The result of this, the report concludes, is that people are able to prioritise other factors beyond employment.

What did the report look at?

The Productivity Commission's New jobs, old jobs: the evolution of work in New Zealand's cities and towns studied the 30 biggest cities and towns, and looked at employment rates.

Across the entire country, there has been a growth in employment by 48 percent - roughly 1.1 percent year on year - but different places tell different stories.

The fading of specialised industries as they are overtaken by technological advances has resulted largely in a reallocation of jobs in the larger centres, such as Auckland, Wellington and Christchurch.

Nine cities and towns for instance, showed growth of over 65 percent.

But Dr Nolan said some smaller towns that have natural amenities have done well for themselves.

"Look at Queenstown, it's done really well by positioning itself as a hub of tourism. You see in smaller towns that have good weather, or picturesque views, that factor is important to.

"If you look at Blenheim for example, it's done very well, out of its concentration into the wine industry. Different things work for different towns and cities, so it's really interesting to see the different factors at play."

But four places have had a decline in the total number of employment.
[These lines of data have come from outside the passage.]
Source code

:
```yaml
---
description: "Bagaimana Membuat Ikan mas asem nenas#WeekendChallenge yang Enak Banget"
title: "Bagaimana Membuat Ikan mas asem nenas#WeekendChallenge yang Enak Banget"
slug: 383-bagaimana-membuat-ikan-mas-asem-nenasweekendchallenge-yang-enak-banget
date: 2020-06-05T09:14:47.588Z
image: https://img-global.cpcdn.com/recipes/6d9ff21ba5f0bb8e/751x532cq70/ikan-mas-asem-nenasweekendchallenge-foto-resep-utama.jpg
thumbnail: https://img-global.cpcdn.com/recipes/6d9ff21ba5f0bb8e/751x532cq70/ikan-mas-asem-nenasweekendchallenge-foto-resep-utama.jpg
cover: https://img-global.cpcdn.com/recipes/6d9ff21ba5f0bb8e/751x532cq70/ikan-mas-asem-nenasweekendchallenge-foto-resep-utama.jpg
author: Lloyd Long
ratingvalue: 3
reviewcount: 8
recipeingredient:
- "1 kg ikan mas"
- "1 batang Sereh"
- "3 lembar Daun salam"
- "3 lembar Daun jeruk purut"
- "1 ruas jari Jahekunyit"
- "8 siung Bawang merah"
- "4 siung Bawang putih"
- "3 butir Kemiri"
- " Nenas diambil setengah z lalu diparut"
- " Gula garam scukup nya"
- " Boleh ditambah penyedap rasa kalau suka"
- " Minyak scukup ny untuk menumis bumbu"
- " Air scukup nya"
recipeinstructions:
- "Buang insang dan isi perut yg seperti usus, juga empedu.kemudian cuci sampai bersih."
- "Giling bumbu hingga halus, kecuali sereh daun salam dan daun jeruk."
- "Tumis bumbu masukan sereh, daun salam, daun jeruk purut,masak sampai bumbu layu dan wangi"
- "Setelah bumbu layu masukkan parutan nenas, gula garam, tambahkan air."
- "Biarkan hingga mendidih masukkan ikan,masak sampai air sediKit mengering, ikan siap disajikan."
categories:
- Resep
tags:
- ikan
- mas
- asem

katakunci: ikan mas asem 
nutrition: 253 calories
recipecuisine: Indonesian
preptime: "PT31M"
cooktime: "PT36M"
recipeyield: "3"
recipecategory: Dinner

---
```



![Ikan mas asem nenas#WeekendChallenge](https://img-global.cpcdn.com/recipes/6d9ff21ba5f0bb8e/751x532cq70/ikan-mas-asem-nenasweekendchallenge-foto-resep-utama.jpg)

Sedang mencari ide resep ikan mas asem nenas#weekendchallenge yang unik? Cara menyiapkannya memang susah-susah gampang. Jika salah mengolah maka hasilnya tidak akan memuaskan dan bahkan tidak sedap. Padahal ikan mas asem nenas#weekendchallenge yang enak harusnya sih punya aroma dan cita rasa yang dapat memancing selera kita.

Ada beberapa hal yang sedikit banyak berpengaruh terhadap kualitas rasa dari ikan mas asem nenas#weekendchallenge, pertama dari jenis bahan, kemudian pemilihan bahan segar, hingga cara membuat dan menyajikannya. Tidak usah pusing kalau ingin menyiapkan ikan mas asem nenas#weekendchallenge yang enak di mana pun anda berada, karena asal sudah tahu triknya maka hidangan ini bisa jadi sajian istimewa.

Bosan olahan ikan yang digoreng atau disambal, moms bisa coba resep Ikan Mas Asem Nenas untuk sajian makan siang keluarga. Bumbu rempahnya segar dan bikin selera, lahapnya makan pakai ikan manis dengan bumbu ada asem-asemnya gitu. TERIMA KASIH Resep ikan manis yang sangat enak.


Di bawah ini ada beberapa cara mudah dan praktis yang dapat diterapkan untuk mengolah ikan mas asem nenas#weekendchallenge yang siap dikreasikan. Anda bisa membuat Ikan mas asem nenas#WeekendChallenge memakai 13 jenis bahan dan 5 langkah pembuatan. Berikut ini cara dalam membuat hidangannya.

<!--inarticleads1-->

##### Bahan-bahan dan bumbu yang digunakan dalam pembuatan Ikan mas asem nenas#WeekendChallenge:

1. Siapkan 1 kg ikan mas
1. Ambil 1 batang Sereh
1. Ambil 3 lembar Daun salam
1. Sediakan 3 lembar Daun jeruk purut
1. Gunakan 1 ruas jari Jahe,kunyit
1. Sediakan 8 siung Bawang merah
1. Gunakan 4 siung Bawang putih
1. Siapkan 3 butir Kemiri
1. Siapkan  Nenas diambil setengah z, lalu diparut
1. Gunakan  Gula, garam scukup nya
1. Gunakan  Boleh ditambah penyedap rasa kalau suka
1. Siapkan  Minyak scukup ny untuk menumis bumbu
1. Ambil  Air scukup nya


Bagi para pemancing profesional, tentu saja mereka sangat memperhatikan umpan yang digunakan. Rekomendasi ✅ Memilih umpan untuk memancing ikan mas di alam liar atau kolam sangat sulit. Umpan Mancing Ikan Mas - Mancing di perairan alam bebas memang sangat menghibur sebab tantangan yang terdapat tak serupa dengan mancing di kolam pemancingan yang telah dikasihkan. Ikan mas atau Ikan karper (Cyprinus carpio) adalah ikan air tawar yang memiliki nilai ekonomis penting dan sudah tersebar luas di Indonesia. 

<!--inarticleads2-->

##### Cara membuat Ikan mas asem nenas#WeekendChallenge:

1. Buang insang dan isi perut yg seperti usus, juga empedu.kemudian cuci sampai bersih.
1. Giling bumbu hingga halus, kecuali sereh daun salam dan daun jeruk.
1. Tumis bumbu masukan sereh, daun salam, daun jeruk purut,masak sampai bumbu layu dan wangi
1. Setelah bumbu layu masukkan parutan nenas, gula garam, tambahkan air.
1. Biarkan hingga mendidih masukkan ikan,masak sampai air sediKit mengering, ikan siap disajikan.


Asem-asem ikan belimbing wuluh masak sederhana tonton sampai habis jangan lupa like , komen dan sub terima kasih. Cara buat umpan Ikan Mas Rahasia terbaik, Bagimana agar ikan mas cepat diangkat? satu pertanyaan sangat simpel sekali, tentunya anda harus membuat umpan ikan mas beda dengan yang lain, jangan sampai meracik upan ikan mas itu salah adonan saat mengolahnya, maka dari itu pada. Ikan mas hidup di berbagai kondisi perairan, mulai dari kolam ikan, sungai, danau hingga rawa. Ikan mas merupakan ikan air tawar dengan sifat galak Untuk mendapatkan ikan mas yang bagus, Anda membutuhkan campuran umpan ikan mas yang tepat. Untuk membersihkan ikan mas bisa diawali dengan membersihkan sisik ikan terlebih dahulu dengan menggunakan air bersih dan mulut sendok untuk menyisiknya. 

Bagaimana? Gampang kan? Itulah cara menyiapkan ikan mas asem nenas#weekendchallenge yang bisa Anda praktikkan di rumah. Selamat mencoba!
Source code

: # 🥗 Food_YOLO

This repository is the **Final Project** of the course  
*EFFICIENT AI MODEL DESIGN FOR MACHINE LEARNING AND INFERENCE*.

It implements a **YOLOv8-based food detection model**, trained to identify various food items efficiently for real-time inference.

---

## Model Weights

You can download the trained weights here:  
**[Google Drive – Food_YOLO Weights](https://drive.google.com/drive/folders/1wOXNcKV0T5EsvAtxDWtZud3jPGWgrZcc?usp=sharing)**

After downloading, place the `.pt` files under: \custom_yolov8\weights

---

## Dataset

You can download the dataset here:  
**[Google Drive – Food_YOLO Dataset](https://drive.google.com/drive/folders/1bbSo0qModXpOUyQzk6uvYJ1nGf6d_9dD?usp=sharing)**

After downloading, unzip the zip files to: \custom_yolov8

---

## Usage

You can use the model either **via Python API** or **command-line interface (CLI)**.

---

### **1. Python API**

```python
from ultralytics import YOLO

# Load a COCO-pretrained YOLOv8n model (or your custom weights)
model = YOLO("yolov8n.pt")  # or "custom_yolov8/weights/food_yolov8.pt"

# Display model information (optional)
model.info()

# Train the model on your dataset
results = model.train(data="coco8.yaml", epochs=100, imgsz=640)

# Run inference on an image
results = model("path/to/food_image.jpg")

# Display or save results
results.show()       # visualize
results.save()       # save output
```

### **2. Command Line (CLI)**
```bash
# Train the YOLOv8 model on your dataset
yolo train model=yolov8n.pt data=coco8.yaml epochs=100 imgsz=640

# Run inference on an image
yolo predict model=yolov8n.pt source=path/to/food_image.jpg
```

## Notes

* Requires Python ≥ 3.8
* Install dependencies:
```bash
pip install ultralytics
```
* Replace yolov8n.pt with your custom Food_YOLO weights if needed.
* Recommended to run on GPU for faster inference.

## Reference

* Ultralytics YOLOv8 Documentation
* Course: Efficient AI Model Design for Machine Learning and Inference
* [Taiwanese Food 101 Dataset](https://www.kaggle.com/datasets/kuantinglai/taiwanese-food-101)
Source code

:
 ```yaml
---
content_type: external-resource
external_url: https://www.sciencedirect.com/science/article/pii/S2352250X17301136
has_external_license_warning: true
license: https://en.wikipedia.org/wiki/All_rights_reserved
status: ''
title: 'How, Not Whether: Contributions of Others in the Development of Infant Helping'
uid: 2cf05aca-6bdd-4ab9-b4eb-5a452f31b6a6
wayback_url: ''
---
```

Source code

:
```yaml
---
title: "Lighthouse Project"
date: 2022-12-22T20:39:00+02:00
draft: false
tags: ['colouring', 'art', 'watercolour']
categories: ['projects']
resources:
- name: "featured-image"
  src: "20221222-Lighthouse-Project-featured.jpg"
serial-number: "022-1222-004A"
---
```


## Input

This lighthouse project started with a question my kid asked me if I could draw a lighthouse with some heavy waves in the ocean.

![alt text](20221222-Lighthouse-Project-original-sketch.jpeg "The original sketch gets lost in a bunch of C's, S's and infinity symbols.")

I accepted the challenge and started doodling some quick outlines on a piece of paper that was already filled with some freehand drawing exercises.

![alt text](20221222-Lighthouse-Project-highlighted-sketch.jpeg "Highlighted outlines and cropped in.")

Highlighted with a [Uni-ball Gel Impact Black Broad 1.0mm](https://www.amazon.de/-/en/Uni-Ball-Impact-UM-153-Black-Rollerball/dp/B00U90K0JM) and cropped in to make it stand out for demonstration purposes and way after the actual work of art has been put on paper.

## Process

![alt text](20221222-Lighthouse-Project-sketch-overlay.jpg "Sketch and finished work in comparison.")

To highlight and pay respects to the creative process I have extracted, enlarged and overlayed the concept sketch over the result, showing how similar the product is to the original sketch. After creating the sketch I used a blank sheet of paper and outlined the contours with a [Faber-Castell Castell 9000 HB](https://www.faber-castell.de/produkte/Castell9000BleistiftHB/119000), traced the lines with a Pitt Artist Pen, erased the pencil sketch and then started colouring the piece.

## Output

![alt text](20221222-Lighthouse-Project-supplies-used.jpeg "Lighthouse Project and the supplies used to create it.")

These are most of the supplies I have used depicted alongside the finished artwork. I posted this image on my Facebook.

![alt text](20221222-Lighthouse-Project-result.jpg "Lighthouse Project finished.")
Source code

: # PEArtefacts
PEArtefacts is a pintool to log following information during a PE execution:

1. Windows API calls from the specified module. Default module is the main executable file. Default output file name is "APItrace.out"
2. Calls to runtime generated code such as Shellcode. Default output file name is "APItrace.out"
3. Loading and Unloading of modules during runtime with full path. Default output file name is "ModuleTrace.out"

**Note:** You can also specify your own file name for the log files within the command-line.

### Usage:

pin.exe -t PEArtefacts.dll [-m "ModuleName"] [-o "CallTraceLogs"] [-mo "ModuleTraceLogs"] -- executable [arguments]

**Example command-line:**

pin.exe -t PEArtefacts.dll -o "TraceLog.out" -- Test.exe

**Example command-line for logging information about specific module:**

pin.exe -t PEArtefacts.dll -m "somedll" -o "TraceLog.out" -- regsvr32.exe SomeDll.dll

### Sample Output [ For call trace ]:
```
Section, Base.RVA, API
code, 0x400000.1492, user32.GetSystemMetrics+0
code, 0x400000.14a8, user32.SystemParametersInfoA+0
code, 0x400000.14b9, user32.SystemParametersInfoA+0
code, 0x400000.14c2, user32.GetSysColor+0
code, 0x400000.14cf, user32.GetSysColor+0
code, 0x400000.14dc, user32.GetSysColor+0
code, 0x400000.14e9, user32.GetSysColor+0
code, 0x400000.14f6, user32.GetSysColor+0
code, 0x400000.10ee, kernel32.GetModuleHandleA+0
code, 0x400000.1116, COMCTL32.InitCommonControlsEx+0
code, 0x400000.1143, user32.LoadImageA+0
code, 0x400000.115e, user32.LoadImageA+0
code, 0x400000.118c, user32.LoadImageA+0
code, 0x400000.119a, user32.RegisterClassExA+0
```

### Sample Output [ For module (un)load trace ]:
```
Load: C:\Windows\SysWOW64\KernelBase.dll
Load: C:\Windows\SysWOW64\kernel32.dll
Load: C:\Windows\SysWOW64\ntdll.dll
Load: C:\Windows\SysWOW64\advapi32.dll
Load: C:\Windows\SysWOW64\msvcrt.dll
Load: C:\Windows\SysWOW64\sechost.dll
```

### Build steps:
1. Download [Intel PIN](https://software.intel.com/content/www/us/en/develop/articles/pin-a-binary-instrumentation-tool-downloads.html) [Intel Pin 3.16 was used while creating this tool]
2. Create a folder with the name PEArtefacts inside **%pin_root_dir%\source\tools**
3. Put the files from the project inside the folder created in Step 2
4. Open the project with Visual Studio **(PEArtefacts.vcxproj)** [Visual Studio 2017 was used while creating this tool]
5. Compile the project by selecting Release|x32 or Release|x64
It reflects what happens when a town dominated by a single industry loses that industry, Dr Nolan said.

"If you look at Tokoroa in 1976, there were about 7,500 people in employment in that town. About half of those people worked in paper, pulp or wood product manufacturing.

"And those industries really did lose a lot of jobs and you can see the impact that had: overall Tokoroa lost about 44 percent of its employment over the last four decades."

Looking to the future

The shift away from the manufacturing industry in New Zealand was also matched across the rest of the world.

Manufacturing employment in the US, for example, declined from 32 percent in 1950 down to 9 percent in 2010.

And with further changes in the job market - particularly around the technological sector - Dr Nolan said there is some concern about what the future might hold.

But the figures as outlined in this report show New Zealanders are up for the challenge.

"New Zealanders are very adaptable people, and the history of the labour market in New Zealand is one of change.

"We don't need to get anxious about these changes, we do need to think hard about what they're going to mean, and how we need to adjust, but we're actually in a pretty strong position to make these changes."

With some towns now shown to have lagged behind in employment growth, Dr Nolan said to better service those towns, concentration needs to be focussed on the industries that service every town.

"There are certain jobs and certain industries which are really just there to serve the local population - you've got education, healthcare, dentists.

"So really thinking about those industries and how we lift the productivity and health of those industries is actually important for those regions that haven't done so well.

"If we can lift the productivity of those industries then we're going to have a strong regional impact right across the country."